Un altro documento interessante è il verbale della Commissione territorio e politiche per lo sviluppo delle vallate del Consiglio comunale di Genova, che lo scorso 18 luglio si riunì alla presenza di due rappresentanti di Autostrade per l'Italia e di alcuni esponenti di comitati civici che protestavano per i rumori causati dai lavori di manutenzione nelle ore notturne. Mauro Moretti, dipendente di Autostrade, spiega ai presenti che sul ponte Morandi sono state installate delle nuove barriere per evitare la caduta di oggetti sulle strade e sulle case sottostanti. «È chiaro», dice Moretti, «che per andare a installare queste nuove barriere abbiamo dovuto fare obbligatoriamente alcune lavorazioni sull'opera d'arte. Ricordo che l'opera d'arte è soggetta a delle manutenzioni costanti, vuoi per la sua vetustà vuoi per necessità di aggiornamento continuo di alcune parti dell'opera stessa, oggi per andare ad installare delle nuove barriere che hanno dei carichi, quindi delle azioni a cui sono verificate, superiori alle barriere precedenti, si è dovuto porre mano anche sull'elemento di supporto delle barriere», prosegue Moretti, «quindi rinforzare i cordoli: questo è stato un lavoro che ha portato la stazione appaltante ad operare oltre che sul cordolo laterale anche sulla soletta dell'opera d'arte».

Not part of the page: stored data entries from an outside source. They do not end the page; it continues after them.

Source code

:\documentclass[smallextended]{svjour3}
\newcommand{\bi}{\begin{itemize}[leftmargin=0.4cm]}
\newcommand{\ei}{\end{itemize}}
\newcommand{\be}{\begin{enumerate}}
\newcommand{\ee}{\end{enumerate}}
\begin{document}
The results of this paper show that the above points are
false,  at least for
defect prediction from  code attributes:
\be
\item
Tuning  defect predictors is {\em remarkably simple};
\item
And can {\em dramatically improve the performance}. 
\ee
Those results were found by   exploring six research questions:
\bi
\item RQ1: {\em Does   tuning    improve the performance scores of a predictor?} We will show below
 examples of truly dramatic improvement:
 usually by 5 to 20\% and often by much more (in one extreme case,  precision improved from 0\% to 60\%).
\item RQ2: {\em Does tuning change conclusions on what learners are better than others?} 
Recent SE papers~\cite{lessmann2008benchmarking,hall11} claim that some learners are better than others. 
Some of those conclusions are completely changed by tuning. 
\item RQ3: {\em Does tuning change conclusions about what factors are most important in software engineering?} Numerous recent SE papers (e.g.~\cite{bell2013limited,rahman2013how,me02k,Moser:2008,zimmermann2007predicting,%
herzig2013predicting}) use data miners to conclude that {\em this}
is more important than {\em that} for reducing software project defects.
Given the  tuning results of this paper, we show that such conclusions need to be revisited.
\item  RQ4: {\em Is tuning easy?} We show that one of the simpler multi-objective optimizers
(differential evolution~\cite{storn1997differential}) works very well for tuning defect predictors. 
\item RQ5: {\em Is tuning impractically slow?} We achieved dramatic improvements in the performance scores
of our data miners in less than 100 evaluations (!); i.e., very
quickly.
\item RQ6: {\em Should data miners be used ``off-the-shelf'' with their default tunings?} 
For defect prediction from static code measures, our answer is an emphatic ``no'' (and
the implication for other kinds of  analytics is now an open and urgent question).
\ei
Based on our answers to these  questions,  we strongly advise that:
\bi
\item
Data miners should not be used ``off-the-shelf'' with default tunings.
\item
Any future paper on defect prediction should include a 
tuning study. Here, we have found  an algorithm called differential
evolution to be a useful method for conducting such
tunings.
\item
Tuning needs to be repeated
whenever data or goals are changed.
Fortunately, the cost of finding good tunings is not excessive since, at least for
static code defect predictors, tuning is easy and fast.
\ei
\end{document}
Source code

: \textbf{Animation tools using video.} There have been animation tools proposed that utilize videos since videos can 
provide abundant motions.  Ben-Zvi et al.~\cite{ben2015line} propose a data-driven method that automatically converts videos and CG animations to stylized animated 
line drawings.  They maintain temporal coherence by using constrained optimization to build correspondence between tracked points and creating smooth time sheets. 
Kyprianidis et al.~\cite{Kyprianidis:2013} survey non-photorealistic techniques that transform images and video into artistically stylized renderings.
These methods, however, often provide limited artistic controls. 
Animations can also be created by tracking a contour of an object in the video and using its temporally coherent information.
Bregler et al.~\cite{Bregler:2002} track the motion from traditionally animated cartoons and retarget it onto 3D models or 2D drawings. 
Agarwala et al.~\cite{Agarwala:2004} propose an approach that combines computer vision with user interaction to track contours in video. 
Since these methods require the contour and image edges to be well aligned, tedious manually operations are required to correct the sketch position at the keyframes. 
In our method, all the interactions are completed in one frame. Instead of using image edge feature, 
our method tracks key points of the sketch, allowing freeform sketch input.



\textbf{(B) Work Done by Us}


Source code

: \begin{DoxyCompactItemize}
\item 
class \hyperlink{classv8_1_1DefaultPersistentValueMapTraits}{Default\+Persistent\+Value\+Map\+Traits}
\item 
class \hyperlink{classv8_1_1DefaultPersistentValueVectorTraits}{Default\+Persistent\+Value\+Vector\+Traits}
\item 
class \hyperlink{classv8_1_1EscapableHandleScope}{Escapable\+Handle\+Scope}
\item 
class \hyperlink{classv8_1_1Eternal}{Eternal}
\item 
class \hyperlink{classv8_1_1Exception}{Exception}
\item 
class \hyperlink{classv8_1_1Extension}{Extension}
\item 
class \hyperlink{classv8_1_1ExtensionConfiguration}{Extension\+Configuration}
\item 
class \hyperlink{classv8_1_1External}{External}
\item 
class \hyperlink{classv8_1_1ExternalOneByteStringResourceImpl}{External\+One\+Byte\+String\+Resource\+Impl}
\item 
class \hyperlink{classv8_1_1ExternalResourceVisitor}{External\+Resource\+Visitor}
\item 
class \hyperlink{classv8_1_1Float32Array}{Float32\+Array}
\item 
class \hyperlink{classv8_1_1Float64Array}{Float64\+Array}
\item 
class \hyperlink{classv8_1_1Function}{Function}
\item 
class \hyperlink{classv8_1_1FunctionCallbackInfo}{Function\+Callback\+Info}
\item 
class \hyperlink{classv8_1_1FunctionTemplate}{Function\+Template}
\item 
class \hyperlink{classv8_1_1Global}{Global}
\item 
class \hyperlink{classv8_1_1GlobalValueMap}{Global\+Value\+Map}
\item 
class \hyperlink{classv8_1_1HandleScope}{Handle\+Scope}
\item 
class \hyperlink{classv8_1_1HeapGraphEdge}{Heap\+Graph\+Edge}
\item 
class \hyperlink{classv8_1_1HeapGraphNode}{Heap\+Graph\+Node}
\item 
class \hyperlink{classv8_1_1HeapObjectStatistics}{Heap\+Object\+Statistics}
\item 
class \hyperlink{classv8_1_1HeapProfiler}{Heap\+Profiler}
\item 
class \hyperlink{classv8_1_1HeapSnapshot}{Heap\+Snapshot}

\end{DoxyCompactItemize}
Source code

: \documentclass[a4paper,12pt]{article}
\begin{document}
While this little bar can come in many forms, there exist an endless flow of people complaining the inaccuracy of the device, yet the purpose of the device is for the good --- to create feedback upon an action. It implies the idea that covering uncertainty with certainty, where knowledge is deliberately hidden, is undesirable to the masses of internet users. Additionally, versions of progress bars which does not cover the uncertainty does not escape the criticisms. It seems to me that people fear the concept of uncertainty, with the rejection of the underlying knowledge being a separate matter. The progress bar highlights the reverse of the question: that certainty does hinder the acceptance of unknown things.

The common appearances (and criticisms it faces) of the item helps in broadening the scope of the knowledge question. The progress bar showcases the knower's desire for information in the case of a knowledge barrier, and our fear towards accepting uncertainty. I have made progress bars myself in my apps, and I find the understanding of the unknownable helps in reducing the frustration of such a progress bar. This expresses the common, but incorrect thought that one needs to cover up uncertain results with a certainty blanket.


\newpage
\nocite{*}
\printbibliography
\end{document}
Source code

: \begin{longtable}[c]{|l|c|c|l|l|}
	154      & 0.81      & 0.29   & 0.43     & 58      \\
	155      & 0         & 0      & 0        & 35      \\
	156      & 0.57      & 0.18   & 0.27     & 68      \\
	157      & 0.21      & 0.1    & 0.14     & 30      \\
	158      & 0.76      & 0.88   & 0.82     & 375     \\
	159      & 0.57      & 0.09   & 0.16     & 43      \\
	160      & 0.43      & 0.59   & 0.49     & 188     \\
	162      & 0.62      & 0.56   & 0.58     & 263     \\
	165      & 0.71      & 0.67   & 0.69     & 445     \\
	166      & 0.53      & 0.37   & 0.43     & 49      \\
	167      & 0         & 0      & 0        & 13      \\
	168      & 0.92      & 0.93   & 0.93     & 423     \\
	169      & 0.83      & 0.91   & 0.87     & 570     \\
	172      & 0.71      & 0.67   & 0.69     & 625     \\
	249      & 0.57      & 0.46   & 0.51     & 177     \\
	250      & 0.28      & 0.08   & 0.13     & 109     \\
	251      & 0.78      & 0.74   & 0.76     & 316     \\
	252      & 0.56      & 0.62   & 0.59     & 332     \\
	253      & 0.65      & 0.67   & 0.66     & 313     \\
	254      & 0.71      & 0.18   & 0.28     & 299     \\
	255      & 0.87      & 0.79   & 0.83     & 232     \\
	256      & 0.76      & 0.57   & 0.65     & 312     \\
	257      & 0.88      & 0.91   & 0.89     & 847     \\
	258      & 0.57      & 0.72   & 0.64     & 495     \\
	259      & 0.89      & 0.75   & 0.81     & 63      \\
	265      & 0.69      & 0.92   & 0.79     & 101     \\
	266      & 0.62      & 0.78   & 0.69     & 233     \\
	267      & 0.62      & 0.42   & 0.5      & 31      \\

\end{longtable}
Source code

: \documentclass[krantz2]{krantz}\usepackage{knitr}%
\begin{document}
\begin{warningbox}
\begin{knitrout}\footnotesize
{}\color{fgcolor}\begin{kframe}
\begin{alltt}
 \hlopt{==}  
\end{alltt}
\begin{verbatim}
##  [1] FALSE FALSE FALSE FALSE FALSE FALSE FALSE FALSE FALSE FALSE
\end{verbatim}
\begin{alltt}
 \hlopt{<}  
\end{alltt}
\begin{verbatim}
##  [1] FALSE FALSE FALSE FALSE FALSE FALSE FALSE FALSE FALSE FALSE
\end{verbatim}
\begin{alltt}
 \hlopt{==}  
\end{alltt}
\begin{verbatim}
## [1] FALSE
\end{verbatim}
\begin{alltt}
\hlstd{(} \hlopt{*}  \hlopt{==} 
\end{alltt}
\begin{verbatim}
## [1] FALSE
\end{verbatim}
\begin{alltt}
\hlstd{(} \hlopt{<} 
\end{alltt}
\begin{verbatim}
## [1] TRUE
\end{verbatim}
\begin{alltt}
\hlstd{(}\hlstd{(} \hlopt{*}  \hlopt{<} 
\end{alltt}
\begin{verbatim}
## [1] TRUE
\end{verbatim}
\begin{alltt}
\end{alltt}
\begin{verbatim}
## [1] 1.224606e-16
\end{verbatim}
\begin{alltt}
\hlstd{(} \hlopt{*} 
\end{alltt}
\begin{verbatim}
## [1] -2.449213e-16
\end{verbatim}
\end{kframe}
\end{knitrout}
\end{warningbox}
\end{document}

Moretti affronta anche la questione del carro ponte per i lavori di manutenzione, «sospettato» dalla Procura di aver contribuito al crollo. «Autostrade», diceva Moretti lo scorso 18 luglio, «è andato a realizzare sui due lati dell'opera d'arte un carro ponte, anche questo visibile chiaramente da sotto». «Il carro ponte», ha invece sostenuto ieri Hubert Weissteiner, direttore della Weico di Velturno, la ditta che stava lavorando sul ponte, «non può aver contribuito al cedimento del ponte Morandi, perché non era ancora stato installato. Stavamo lavorando all'installazione di binari sui quali avrebbe dovuto scorrere». Ma il carro ponte, c'era o non c'era? Il procuratore capo di Genova, Francesco Cozzi, risponde così a La Presse: «Il carro ponte era lì ed è venuto giù col ponte. Adesso è sotto con le altre macerie. Esaminarlo e capire se ha avuto un ruolo», aggiunge Cozzi, «è compito dei nostri periti. Non è escluso che il peso della struttura messa sul Ponte Morandi per la manutenzione possa avere in qualche modo influito sul crollo».
Intanto, la scorsa notte, sono stati segnalati scricchiolii provenienti dal moncone del ponte, attualmente sotto sequestro, che hanno convinto i Vigili del fuoco alla sospensione del recupero beni da parte dei cittadini sfollati. Nel caso in cui i Vigili del fuoco segnalino l'eventualità di concreto pericolo la magistratura genovese si è detta «pronta a dissequestrare e autorizzare l'abbattimento» del moncone.